The Good House
Ann Leary, 2013
St. Martin's Press
How can you prove you're not an alcoholic? You can’t. It's like trying to prove you're not a witch.
Hildy Good is a townie. A lifelong resident of an historic community on the rocky coast of Boston’s North Shore, she knows pretty much everything about everyone. Hildy is a descendant of one of the witches hung in nearby Salem, and is believed, by some, to have inherited psychic gifts.
Not true, of course; she’s just good at reading people. Hildy is good at lots of things. A successful real-estate broker, mother and grandmother, her days are full.
But her nights have become lonely ever since her daughters, convinced their mother was drinking too much, staged an intervention and sent her off to rehab. Now she’s in recovery—more or less.
Alone and feeling unjustly persecuted, Hildy needs a friend. She finds one in Rebecca McCallister, a beautiful young mother and one of the town’s wealthy newcomers. Rebecca feels out-of-step in her new surroundings and is grateful for the friendship. And Hildy feels like a person of the world again, as she and Rebecca escape their worries with some harmless gossip, and a bottle of wine by the fire—just one of their secrets.
But not everyone takes to Rebecca, who is herself the subject of town gossip. When Frank Getchell, an eccentric local who shares a complicated history with Hildy, tries to warn her away from Rebecca, Hildy attempts to protect her friend from a potential scandal.

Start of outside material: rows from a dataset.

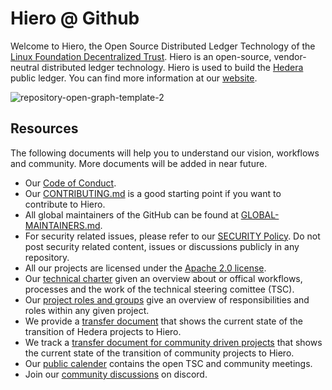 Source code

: # Hiero @ Github

Welcome to Hiero, the Open Source Distributed Ledger Technology of the [Linux Foundation Decentralized Trust](https://www.lfdecentralizedtrust.org).
Hiero is an open-source, vendor-neutral distributed ledger technology. Hiero is used to build the [Hedera](https://hedera.com) public ledger.
You can find more information at our [website](https://hiero.org).

![repository-open-graph-template-2](https://github.com/user-attachments/assets/c0a1df9c-2a13-42ec-82ba-5e0df044750e)

## Resources

The following documents will help you to understand our vision, workflows and community. More documents will be added in near future.

- Our [Code of Conduct](https://www.lfdecentralizedtrust.org/code-of-conduct).
- Our [CONTRIBUTING.md](https://github.com/hiero-ledger/.github/blob/main/CONTRIBUTING.md) is a good starting point if you want to contribute to Hiero.
- All global maintainers of the GitHub can be found at [GLOBAL-MAINTAINERS.md](https://github.com/hiero-ledger/.github/blob/main/GLOBAL-MAINTAINERS.md).
- For security related issues, please refer to our [SECURITY Policy](https://github.com/hiero-ledger/.github/blob/main/SECURITY.md). Do not post security related content, issues or discussions publicly in any repository.
- All our projects are licensed under the [Apache 2.0 license](https://github.com/hiero-ledger/.github/blob/main/LICENSE.md).
- Our [technical charter](https://github.com/hiero-ledger/hiero/blob/main/technical-charter.md) given an overview about or offical workflows, processes and the work of the technical steering comittee (TSC).
- Our [project roles and groups](https://github.com/hiero-ledger/governance/blob/main/roles-and-groups.md) give an overview of responsibilities and roles within any given project.
- We provide a [transfer document](https://github.com/hiero-ledger/hiero/blob/main/transition.md) that shows the current state of the transition of Hedera projects to Hiero.
- We track a [transfer document for community driven projects](https://github.com/hiero-ledger/hiero/blob/main/community-transition.md) that shows the current state of the transition of community projects to Hiero.
- Our [public calender](https://zoom-lfx.platform.linuxfoundation.org/meetings/hiero?view=week) contains the open TSC and community meetings.
- Join our [community discussions](https://discord.lfdecentralizedtrust.org/) on discord.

Soon, however, Hildy is busy trying to cover her own tracks and protect her reputation. When a cluster of secrets become dangerously entwined, the reckless behavior of one threatens to expose the other, and this darkly comic novel takes a chilling turn.
The Good House, by Ann Leary is funny, poignant, and terrifying. A classic New England tale that lays bare the secrets of one little town, this spirited novel will stay with you long after the story has ended. (From the publisher.)